*** Opening of DATA EXTRACT ***

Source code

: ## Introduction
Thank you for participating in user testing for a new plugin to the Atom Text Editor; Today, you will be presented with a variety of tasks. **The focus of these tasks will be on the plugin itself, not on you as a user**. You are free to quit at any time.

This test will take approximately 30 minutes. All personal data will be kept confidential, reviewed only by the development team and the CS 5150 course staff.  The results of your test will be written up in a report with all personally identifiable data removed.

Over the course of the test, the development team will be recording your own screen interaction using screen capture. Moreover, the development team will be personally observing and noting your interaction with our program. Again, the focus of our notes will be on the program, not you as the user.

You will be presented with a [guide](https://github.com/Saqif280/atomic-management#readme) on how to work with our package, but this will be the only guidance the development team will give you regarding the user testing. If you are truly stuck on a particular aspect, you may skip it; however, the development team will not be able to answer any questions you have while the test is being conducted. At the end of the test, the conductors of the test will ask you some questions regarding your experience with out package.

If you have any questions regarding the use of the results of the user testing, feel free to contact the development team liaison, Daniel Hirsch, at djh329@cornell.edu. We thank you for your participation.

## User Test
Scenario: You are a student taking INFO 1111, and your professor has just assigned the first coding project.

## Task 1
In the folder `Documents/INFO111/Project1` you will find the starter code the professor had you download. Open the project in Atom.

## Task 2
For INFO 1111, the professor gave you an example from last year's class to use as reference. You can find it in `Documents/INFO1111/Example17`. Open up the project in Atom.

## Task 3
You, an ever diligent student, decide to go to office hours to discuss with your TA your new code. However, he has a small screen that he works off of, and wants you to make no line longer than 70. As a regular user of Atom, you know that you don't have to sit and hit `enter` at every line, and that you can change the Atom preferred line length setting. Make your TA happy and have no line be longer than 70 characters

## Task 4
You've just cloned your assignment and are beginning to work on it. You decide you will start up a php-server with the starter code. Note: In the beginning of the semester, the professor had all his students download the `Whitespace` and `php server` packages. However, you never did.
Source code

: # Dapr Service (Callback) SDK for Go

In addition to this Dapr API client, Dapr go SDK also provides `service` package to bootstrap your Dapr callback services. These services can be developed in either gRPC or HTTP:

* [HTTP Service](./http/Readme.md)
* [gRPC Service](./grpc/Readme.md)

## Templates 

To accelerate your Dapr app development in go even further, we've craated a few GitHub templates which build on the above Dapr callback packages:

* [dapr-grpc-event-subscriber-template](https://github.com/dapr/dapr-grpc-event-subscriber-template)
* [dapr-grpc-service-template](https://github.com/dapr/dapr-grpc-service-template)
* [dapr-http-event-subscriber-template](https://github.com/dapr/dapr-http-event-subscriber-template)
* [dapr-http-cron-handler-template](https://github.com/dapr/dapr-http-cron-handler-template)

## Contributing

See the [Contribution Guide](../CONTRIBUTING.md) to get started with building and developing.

*** Close of DATA EXTRACT ***

WHAT YOU WILL DO: Write out the data again in full. Match it exactly.

SOLUTION FOR THIS TASK:
Source code

: ## Introduction
Thank you for participating in user testing for a new plugin to the Atom Text Editor; Today, you will be presented with a variety of tasks. **The focus of these tasks will be on the plugin itself, not on you as a user**. You are free to quit at any time.

This test will take approximately 30 minutes. All personal data will be kept confidential, reviewed only by the development team and the CS 5150 course staff.  The results of your test will be written up in a report with all personally identifiable data removed.

Over the course of the test, the development team will be recording your own screen interaction using screen capture. Moreover, the development team will be personally observing and noting your interaction with our program. Again, the focus of our notes will be on the program, not you as the user.

You will be presented with a [guide](https://github.com/Saqif280/atomic-management#readme) on how to work with our package, but this will be the only guidance the development team will give you regarding the user testing. If you are truly stuck on a particular aspect, you may skip it; however, the development team will not be able to answer any questions you have while the test is being conducted. At the end of the test, the conductors of the test will ask you some questions regarding your experience with out package.

If you have any questions regarding the use of the results of the user testing, feel free to contact the development team liaison, Daniel Hirsch, at djh329@cornell.edu. We thank you for your participation.

## User Test
Scenario: You are a student taking INFO 1111, and your professor has just assigned the first coding project.

## Task 1
In the folder `Documents/INFO111/Project1` you will find the starter code the professor had you download. Open the project in Atom.

## Task 2
For INFO 1111, the professor gave you an example from last year's class to use as reference. You can find it in `Documents/INFO1111/Example17`. Open up the project in Atom.

## Task 3
You, an ever diligent student, decide to go to office hours to discuss with your TA your new code. However, he has a small screen that he works off of, and wants you to make no line longer than 70. As a regular user of Atom, you know that you don't have to sit and hit `enter` at every line, and that you can change the Atom preferred line length setting. Make your TA happy and have no line be longer than 70 characters

## Task 4
You've just cloned your assignment and are beginning to work on it. You decide you will start up a php-server with the starter code. Note: In the beginning of the semester, the professor had all his students download the `Whitespace` and `php server` packages. However, you never did.
Source code

: # Dapr Service (Callback) SDK for Go

In addition to this Dapr API client, Dapr go SDK also provides `service` package to bootstrap your Dapr callback services. These services can be developed in either gRPC or HTTP:

* [HTTP Service](./http/Readme.md)
* [gRPC Service](./grpc/Readme.md)

## Templates 

To accelerate your Dapr app development in go even further, we've craated a few GitHub templates which build on the above Dapr callback packages:

* [dapr-grpc-event-subscriber-template](https://github.com/dapr/dapr-grpc-event-subscriber-template)
* [dapr-grpc-service-template](https://github.com/dapr/dapr-grpc-service-template)
* [dapr-http-event-subscriber-template](https://github.com/dapr/dapr-http-event-subscriber-template)
* [dapr-http-cron-handler-template](https://github.com/dapr/dapr-http-cron-handler-template)

## Contributing

See the [Contribution Guide](../CONTRIBUTING.md) to get started with building and developing.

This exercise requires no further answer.